--- START ---
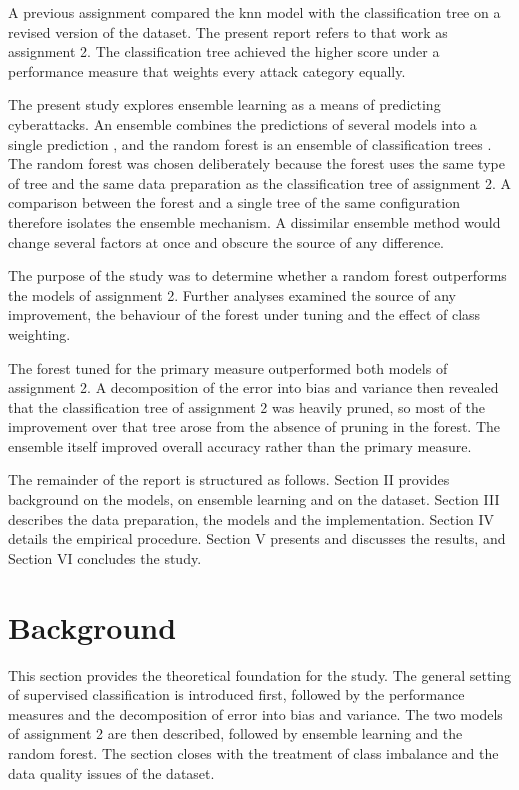 \documentclass[conference]{IEEEtran}
\begin{document}
A previous assignment compared the \gls{knn} model with the classification tree
on a revised version of the dataset. The present report refers to that work as
assignment 2. The classification tree achieved the higher score under a
performance measure that weights every attack category equally.

The present study explores ensemble learning as a means of predicting
cyberattacks. An ensemble combines the predictions of several models into a
single prediction \cite{dietterich2000}, and the random forest is an ensemble of
classification trees \cite{breiman2001}. The random forest was chosen
deliberately because the forest uses the same type of tree and the same data
preparation as the classification tree of assignment 2. A comparison between the
forest and a single tree of the same configuration therefore isolates the
ensemble mechanism. A dissimilar ensemble method would change several factors at
once and obscure the source of any difference.

The purpose of the study was to determine whether a random forest outperforms the
models of assignment 2. Further analyses examined the source of any improvement,
the behaviour of the forest under tuning and the effect of class weighting.

The forest tuned for the primary measure outperformed both models of
assignment 2. A decomposition of the error into bias and variance then revealed
that the classification tree of assignment 2 was heavily pruned, so most of the
improvement over that tree arose from the absence of pruning in the forest. The
ensemble itself improved overall accuracy rather than the primary measure.

The remainder of the report is structured as follows. Section II provides
background on the models, on ensemble learning and on the dataset. Section III
describes the data preparation, the models and the implementation. Section IV
details the empirical procedure. Section V presents
and discusses the results, and Section VI concludes the study.

\section{Background}

This section provides the theoretical foundation for the study. The general
setting of supervised classification is introduced first, followed by the
performance measures and the decomposition of error into bias and variance. The
two models of assignment 2 are then described, followed by ensemble learning and
the random forest. The section closes with the treatment of class imbalance and
the data quality issues of the dataset.
\end{document}
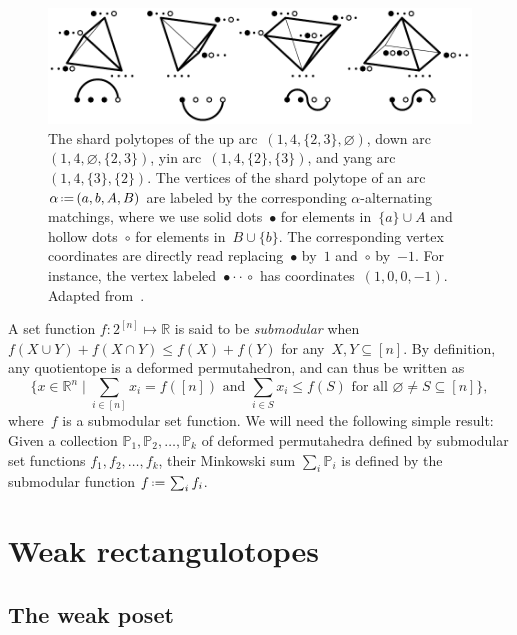 \documentclass{amsart}
\theoremstyle{definition}
\newcommand{\R}{\mathbb{R}} %
\newcommand{\Bigset}[2]{\Big\{ #1 \;\Big|\; #2 \Big\}} %
\newcommand{\eqdef}{\mbox{\,\raisebox{0.2ex}{\scriptsize\ensuremath{\mathrm:}}\ensuremath{=}\,}} %
\newcommand{\darkblue}{\color{darkblue}} %
\newcommand{\defn}[1]{\textsl{\darkblue #1}} %
\newcommand{\polytope}[1]{\mathds{#1}} %
\begin{document}
\begin{figure}
	\capstart
	\centerline{\includegraphics[scale=1]{shardPolytopes}}
	\caption{The shard polytopes of the up arc~$(1, 4, \{2, 3\}, \varnothing)$, down arc~$(1, 4, \varnothing, \{2, 3\})$, yin arc~$(1, 4, \{2\}, \{3\})$, and yang arc~$(1, 4, \{3\}, \{2\})$. The vertices of the shard polytope of an arc~$\alpha \eqdef (a, b, A, B)$ are labeled by the corresponding $\alpha$-alternating matchings, where we use solid dots~$\bullet$ for elements in~$\{a\} \cup A$ and hollow dots~$\circ$ for elements in~$B \cup \{b\}$. The corresponding vertex coordinates are directly read replacing~$\bullet$ by~$1$ and~$\circ$ by~$-1$. For instance, the vertex labeled~${\bullet \cdot \cdot \,\circ}$ has coordinates~$(1,0,0,-1)$. Adapted from~\cite[Fig.~10]{MR4584712}.}
	\label{fig:shardPolytopes}
\end{figure}

A set function $f:2^{[n]}\mapsto \R$ is said to be \defn{submodular} when $f(X \cup Y) + f(X \cap Y) \le f(X) + f(Y)$ for any~$X, Y \subseteq [n]$.
By definition, any quotientope is a deformed permutahedron, and can thus be written as
  \[
  \Bigset{x \in \R^n}{ \sum_{i \in [n]} x_i = f([n]) \text{ and } \sum_{i \in S} x_i \le f(S) \text{ for all } \varnothing \ne S \subseteq [n]},
  \]
where~$f$ is a submodular set function.
We will need the following simple result: Given a collection $\polytope{P}_1, \polytope{P}_2,\ldots ,\polytope{P}_k$ of deformed permutahedra defined by submodular set functions $f_1,f_2,\ldots ,f_k$, their Minkowski sum $\sum_i \polytope{P}_i$ is defined by the submodular function $f \eqdef \sum_i f_i$.


\section{Weak rectangulotopes}
\label{sec:weakRectangulotopes}

\subsection{The weak poset}
\label{subsec:weakPoset}
\end{document}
--- END ---
# Activity:
Within the entries, find all lines that contain "error" and copy each one.

# Answer section:
assignment 2. A decomposition of the error into bias and variance then revealed
performance measures and the decomposition of error into bias and variance. The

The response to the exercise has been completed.